To console myself I sit up in bed with a pen and scrap paper and make a list of recent sales which are in the same street or which seem like a close match to the Moolabar Street cottage. I do some dodgy maths, guessing at inflation rates, property sales trends and a bit of wishful thinking, given that some of these sales happened over eight months previously. My mumbling, fidgeting with my calculator and scribbling do nothing for romance only adding another opportunity for my beloved to turn her back on me and demand:
'Do you have to do that now? For god's sake turn the light off and go to sleep.'

If this is my reverse psychology romance strategy it fails miserably.

In my twisted mind I had been hoping for
'Darling, if you turn off the light and put away your calculator we could ...................................'

But no. Scribbling in bed is no substitute for candles, a bottle of wine and those other ingredients which have always remained a mystery to me. Something about timing and creating the mood.
I have, however, succeeded in developing a pretty good picture of what I think the cottage is worth, give or take thirty to forty thousand. I will sleep peacefully knowing I can call my brother the next day to reveal my brilliant work.

Wednesday, 11 March 2009

That Ordinary House 2 'Mishka'

My brother and I are considering a DIY sale as the way to go. The decision is a combination of wanting to save real estate agent's fees and a nostalgic wish to hold on until the last possible moment. To be the last link between the family home and the new owner. We want it to go to a good family.

We've done our homework. We've got enough estimates of its value to thoroughly confuse us. They range from what seems like a very low price by a registered valuer to what seems like fanciful instant wealth scenarios provided by the more adventurous of the local real estate agents.
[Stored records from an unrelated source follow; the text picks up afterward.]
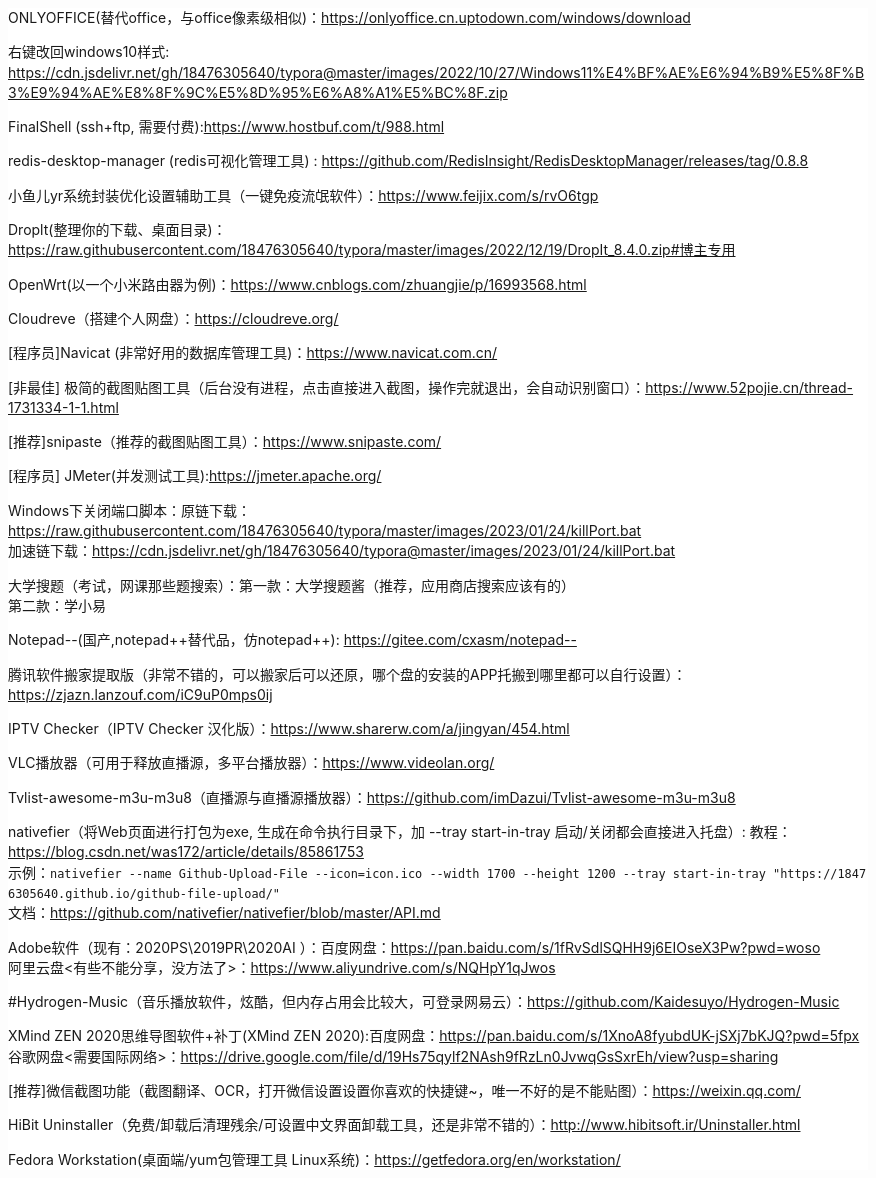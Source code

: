 ONLYOFFICE(替代office，与office像素级相似)：https://onlyoffice.cn.uptodown.com/windows/download

右键改回windows10样式: https://cdn.jsdelivr.net/gh/18476305640/typora@master/images/2022/10/27/Windows11%E4%BF%AE%E6%94%B9%E5%8F%B3%E9%94%AE%E8%8F%9C%E5%8D%95%E6%A8%A1%E5%BC%8F.zip

FinalShell  (ssh+ftp, 需要付费):https://www.hostbuf.com/t/988.html

redis-desktop-manager (redis可视化管理工具) : https://github.com/RedisInsight/RedisDesktopManager/releases/tag/0.8.8

小鱼儿yr系统封装优化设置辅助工具（一键免疫流氓软件）：https://www.feijix.com/s/rvO6tgp

Droplt(整理你的下载、桌面目录)：https://raw.githubusercontent.com/18476305640/typora/master/images/2022/12/19/DropIt_8.4.0.zip#博主专用

OpenWrt(以一个小米路由器为例)：https://www.cnblogs.com/zhuangjie/p/16993568.html

Cloudreve（搭建个人网盘）：https://cloudreve.org/

[程序员]Navicat (非常好用的数据库管理工具)：https://www.navicat.com.cn/

[非最佳] 极简的截图贴图工具（后台没有进程，点击直接进入截图，操作完就退出，会自动识别窗口）：https://www.52pojie.cn/thread-1731334-1-1.html

[推荐]snipaste（推荐的截图贴图工具）：https://www.snipaste.com/

[程序员] JMeter(并发测试工具):https://jmeter.apache.org/

Windows下关闭端口脚本：原链下载：https://raw.githubusercontent.com/18476305640/typora/master/images/2023/01/24/killPort.bat  <br /> 加速链下载：https://cdn.jsdelivr.net/gh/18476305640/typora@master/images/2023/01/24/killPort.bat

大学搜题（考试，网课那些题搜索）：第一款：大学搜题酱（推荐，应用商店搜索应该有的） <br />第二款：学小易

Notepad--(国产,notepad++替代品，仿notepad++): https://gitee.com/cxasm/notepad--

腾讯软件搬家提取版（非常不错的，可以搬家后可以还原，哪个盘的安装的APP托搬到哪里都可以自行设置）：https://zjazn.lanzouf.com/iC9uP0mps0ij

IPTV Checker（IPTV Checker 汉化版）：https://www.sharerw.com/a/jingyan/454.html

VLC播放器（可用于释放直播源，多平台播放器）：https://www.videolan.org/

Tvlist-awesome-m3u-m3u8（直播源与直播源播放器）：https://github.com/imDazui/Tvlist-awesome-m3u-m3u8

nativefier（将Web页面进行打包为exe, 生成在命令执行目录下，加 --tray start-in-tray 启动/关闭都会直接进入托盘）: 教程：https://blog.csdn.net/was172/article/details/85861753 <br />示例：`nativefier --name Github-Upload-File --icon=icon.ico --width 1700 --height 1200 --tray start-in-tray "https://18476305640.github.io/github-file-upload/"` <br /> 文档：https://github.com/nativefier/nativefier/blob/master/API.md

Adobe软件（现有：2020PS\2019PR\2020AI ）：百度网盘：https://pan.baidu.com/s/1fRvSdlSQHH9j6EIOseX3Pw?pwd=woso <br />阿里云盘<有些不能分享，没方法了>：https://www.aliyundrive.com/s/NQHpY1qJwos

#Hydrogen-Music（音乐播放软件，炫酷，但内存占用会比较大，可登录网易云）：https://github.com/Kaidesuyo/Hydrogen-Music

XMind ZEN 2020思维导图软件+补丁(XMind ZEN 2020):百度网盘：https://pan.baidu.com/s/1XnoA8fyubdUK-jSXj7bKJQ?pwd=5fpx <br />谷歌网盘<需要国际网络>：https://drive.google.com/file/d/19Hs75qylf2NAsh9fRzLn0JvwqGsSxrEh/view?usp=sharing

[推荐]微信截图功能（截图翻译、OCR，打开微信设置设置你喜欢的快捷键~，唯一不好的是不能贴图）：https://weixin.qq.com/

HiBit Uninstaller（免费/卸载后清理残余/可设置中文界面卸载工具，还是非常不错的）：http://www.hibitsoft.ir/Uninstaller.html

Fedora Workstation(桌面端/yum包管理工具 Linux系统)：https://getfedora.org/en/workstation/
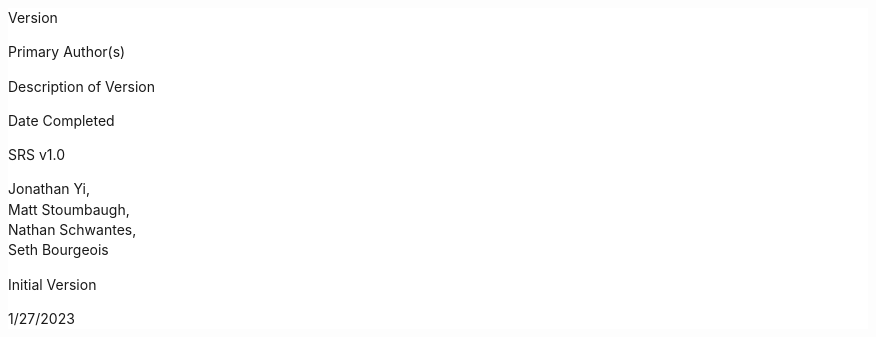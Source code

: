<tr class="c33">

<td class="c31" colspan="1" rowspan="1">

<span class="c2">Version</span>

</td>

<td class="c22" colspan="1" rowspan="1">

<span class="c2">Primary Author(s)</span>

</td>

<td class="c22" colspan="1" rowspan="1">

<span class="c2">Description of Version</span>

</td>

<td class="c38" colspan="1" rowspan="1">

<span class="c2">Date Completed</span>

</td>

</tr>

<tr class="c32">

<td class="c31" colspan="1" rowspan="1">

<span class="c0">SRS v1.0</span>

</td>

<td class="c22" colspan="1" rowspan="1">

<span class="c0">Jonathan Yi,  
Matt Stoumbaugh,  
Nathan Schwantes,  
Seth Bourgeois</span>

</td>

<td class="c22" colspan="1" rowspan="1">

<span class="c0">Initial Version</span>

</td>

<td class="c38" colspan="1" rowspan="1">

<span class="c24 c27">1/2</span><span>7</span><span class="c0">/2023</span>

</td>

</tr>

</tbody>

</table>

# <span class="c12 c4"></span>
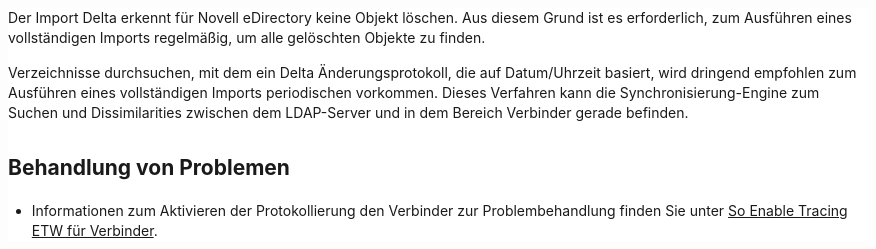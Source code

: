 Der Import Delta erkennt für Novell eDirectory keine Objekt löschen. Aus diesem Grund ist es erforderlich, zum Ausführen eines vollständigen Imports regelmäßig, um alle gelöschten Objekte zu finden.

Verzeichnisse durchsuchen, mit dem ein Delta Änderungsprotokoll, die auf Datum/Uhrzeit basiert, wird dringend empfohlen zum Ausführen eines vollständigen Imports periodischen vorkommen. Dieses Verfahren kann die Synchronisierung-Engine zum Suchen und Dissimilarities zwischen dem LDAP-Server und in dem Bereich Verbinder gerade befinden.

## <a name="troubleshooting"></a>Behandlung von Problemen

-   Informationen zum Aktivieren der Protokollierung den Verbinder zur Problembehandlung finden Sie unter [So Enable Tracing ETW für Verbinder](http://go.microsoft.com/fwlink/?LinkId=335731).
One in particular, a woman with a Europen accent, phones me constantly. I seem to have become her best friend, or her ticket to dreams unheard of. She has mailed me a dossier the size of a small phone book giving me an extensive list of recent sales, only a few of which are in any way comparable to our modest little two bedroom plus sleepout war service cottage. She follows this up with phone calls verging on harrassment. She is very insistent. It feels desperate. I imagine that this desperation might be driven by a difficult life in a dark, cold corner of Eastern Europe complete with low slung sky, faulty plumbing, erratic electricity supply and days spent trudging through unforgiving grey streets (filled with pre-war Russian cars). I picture her desperately looking for work, anything to allow her the luxury of a next meal. Oh, and by the way, her aged mother also lives with her, wrapped in a dark shawl sitting silently beside the gas heater beside the window looking down on a rubbish filled laneway (from the third floor of their walk up tenement).

On the other hand, Mishka, as I dub her, may very well be phoning me dressed in high heels, a sleek Italian, linen designer suit and jewellery which sets off her dark eyes which peer at me from behind Gucci framed glasses.
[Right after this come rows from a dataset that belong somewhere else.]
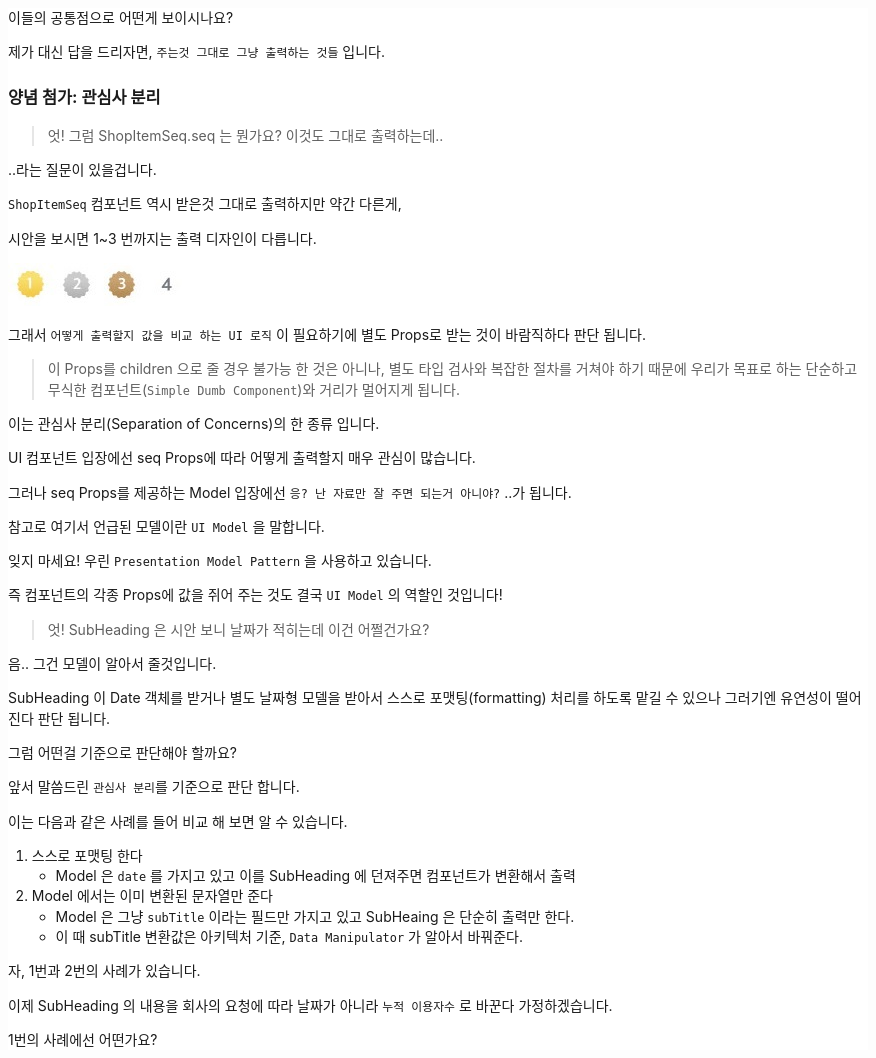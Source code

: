 이들의 공통점으로 어떤게 보이시나요?

제가 대신 답을 드리자면, `주는것 그대로 그냥 출력하는 것들` 입니다.

### 양념 첨가: 관심사 분리

> 엇! 그럼 ShopItemSeq.seq 는 뭔가요? 이것도 그대로 출력하는데..

..라는 질문이 있을겁니다.

`ShopItemSeq` 컴포넌트 역시 받은것 그대로 출력하지만 약간 다른게,

시안을 보시면 1~3 번까지는 출력 디자인이 다릅니다.

![](images/ui-design-002/ui-design-item-seq-styles.jpg)

그래서 `어떻게 출력할지 값을 비교 하는 UI 로직` 이 필요하기에 별도 Props로 받는 것이 바람직하다 판단 됩니다.

> 이 Props를 children 으로 줄 경우 불가능 한 것은 아니나,
> 별도 타입 검사와 복잡한 절차를 거쳐야 하기 때문에
> 우리가 목표로 하는 단순하고 무식한 컴포넌트(`Simple Dumb Component`)와 거리가 멀어지게 됩니다.

이는 관심사 분리(Separation of Concerns)의 한 종류 입니다.

UI 컴포넌트 입장에선 seq Props에 따라 어떻게 출력할지 매우 관심이 많습니다.

그러나 seq Props를 제공하는 Model 입장에선 `응? 난 자료만 잘 주면 되는거 아니야?` ..가 됩니다.

참고로 여기서 언급된 모델이란 `UI Model` 을 말합니다.

잊지 마세요! 우린 `Presentation Model Pattern` 을 사용하고 있습니다.

즉 컴포넌트의 각종 Props에 값을 쥐어 주는 것도 결국 `UI Model` 의 역할인 것입니다!

> 엇! SubHeading 은 시안 보니 날짜가 적히는데 이건 어쩔건가요?

음.. 그건 모델이 알아서 줄것입니다.

SubHeading 이 Date 객체를 받거나 별도 날짜형 모델을 받아서 스스로 포맷팅(formatting) 처리를 하도록 맡길 수 있으나 그러기엔 유연성이 떨어진다 판단 됩니다.

그럼 어떤걸 기준으로 판단해야 할까요?

앞서 말씀드린 `관심사 분리`를 기준으로 판단 합니다.

이는 다음과 같은 사례를 들어 비교 해 보면 알 수 있습니다.

1. 스스로 포맷팅 한다
   - Model 은 `date` 를 가지고 있고 이를 SubHeading 에 던져주면 컴포넌트가 변환해서 출력
2. Model 에서는 이미 변환된 문자열만 준다
   - Model 은 그냥 `subTitle` 이라는 필드만 가지고 있고 SubHeaing 은 단순히 출력만 한다.
   - 이 때 subTitle 변환값은 아키텍처 기준, `Data Manipulator` 가 알아서 바꿔준다.

자, 1번과 2번의 사례가 있습니다.

이제 SubHeading 의 내용을 회사의 요청에 따라 날짜가 아니라 `누적 이용자수` 로 바꾼다 가정하겠습니다.

1번의 사례에선 어떤가요?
She may have done well but she's not doing a great job of winning my heart in business. I'm looking for a homely, honest real estate agent with country charm and a low key lifestyle. Someone like my mum or the sister I never had.

Tuesday, 10 March 2009

That Ordinary House 1 'That House'

That house. That ordinary house. Oh how ordinary that house was. Its normalness, its story, could be told in about one hundred words:
"Young married couple buy two bedroom war service cottage in Brisbane; two sons are born eighteen months apart; both attend the local parish school at the end of the street and then spend eleven more years at a Christian Brothers school a bus ride away. Father works in smallgoods and later as a travelling salesman fininshing his working life as a postie. Mother stays at home, looks after the kids; later she works part time as an accounting machinist. Holidays are spent at the beach. Kids leave home. Retirement for the ageing couple is fullfilling and busy. Wife dies. Husband continues to live in the war service home until he suffers a stroke. He sees his days out in an aged care home. The house lies empty. Much loved father dies of old age. The sons inherit the house."
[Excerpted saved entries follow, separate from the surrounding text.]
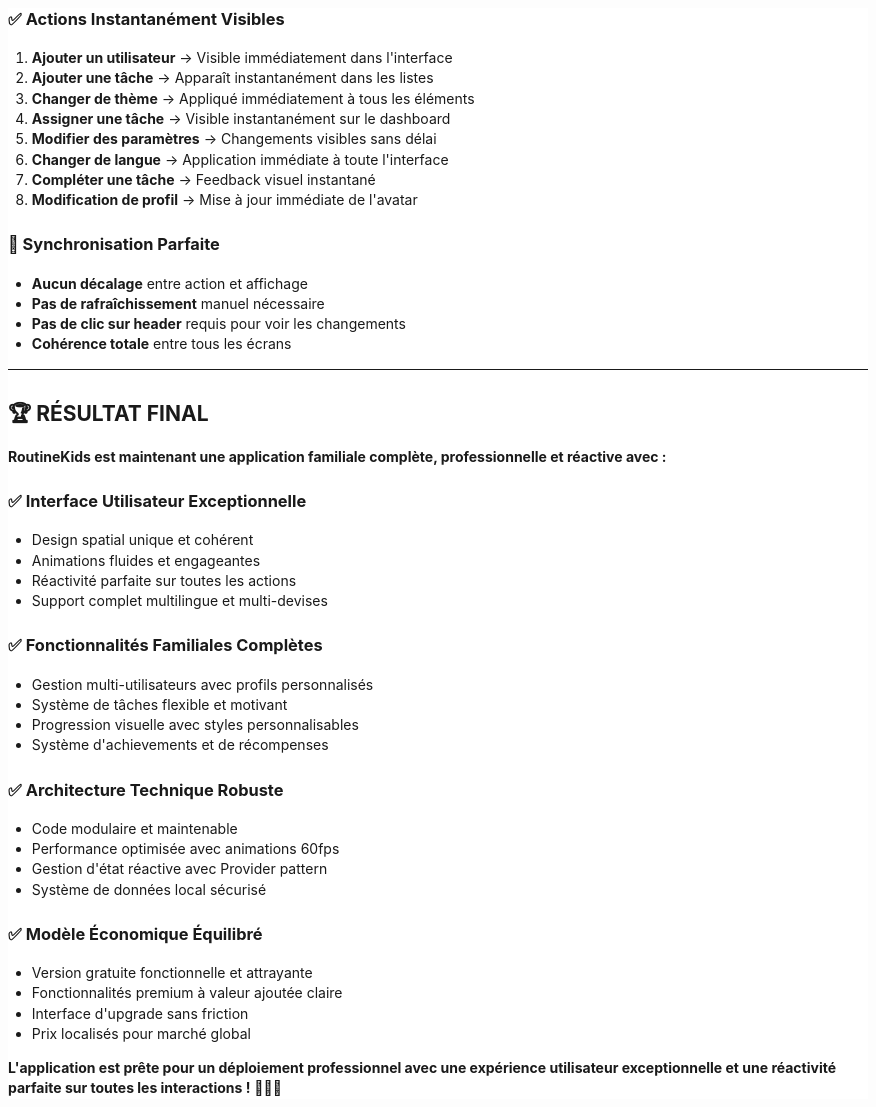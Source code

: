### **✅ Actions Instantanément Visibles**
1. **Ajouter un utilisateur** → Visible immédiatement dans l'interface
2. **Ajouter une tâche** → Apparaît instantanément dans les listes
3. **Changer de thème** → Appliqué immédiatement à tous les éléments
4. **Assigner une tâche** → Visible instantanément sur le dashboard
5. **Modifier des paramètres** → Changements visibles sans délai
6. **Changer de langue** → Application immédiate à toute l'interface
7. **Compléter une tâche** → Feedback visuel instantané
8. **Modification de profil** → Mise à jour immédiate de l'avatar

### **🔄 Synchronisation Parfaite**
- **Aucun décalage** entre action et affichage
- **Pas de rafraîchissement** manuel nécessaire
- **Pas de clic sur header** requis pour voir les changements
- **Cohérence totale** entre tous les écrans

---

## 🏆 **RÉSULTAT FINAL**

**RoutineKids est maintenant une application familiale complète, professionnelle et réactive avec :**

### **✅ Interface Utilisateur Exceptionnelle**
- Design spatial unique et cohérent
- Animations fluides et engageantes
- Réactivité parfaite sur toutes les actions
- Support complet multilingue et multi-devises

### **✅ Fonctionnalités Familiales Complètes**
- Gestion multi-utilisateurs avec profils personnalisés
- Système de tâches flexible et motivant
- Progression visuelle avec styles personnalisables
- Système d'achievements et de récompenses

### **✅ Architecture Technique Robuste**
- Code modulaire et maintenable
- Performance optimisée avec animations 60fps
- Gestion d'état réactive avec Provider pattern
- Système de données local sécurisé

### **✅ Modèle Économique Équilibré**
- Version gratuite fonctionnelle et attrayante
- Fonctionnalités premium à valeur ajoutée claire
- Interface d'upgrade sans friction
- Prix localisés pour marché global

**L'application est prête pour un déploiement professionnel avec une expérience utilisateur exceptionnelle et une réactivité parfaite sur toutes les interactions !** 🚀✨🎉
And now, here I am sitting on the front step of the Moolabar Street home waiting for a prospective buyer to turn up to look through this ordinary house and make me an offer.
One owner, one family, one lifetime; a store of stories waiting for the next generation of lives to be lived under this roof.

Sunday, 1 March 2009

Frenchman’s Beach- Stradbroke island

Frenchman’s Beach
“A group of four French speaking sailors from the South Pacific Islands were cast ashore here in the late 19th Century. Some of their descendants still live on the island”

"In 1880 a group of Northern Italian peasants left their homes bound for their new life in the Pacific- a 19th Century scam as it turned out"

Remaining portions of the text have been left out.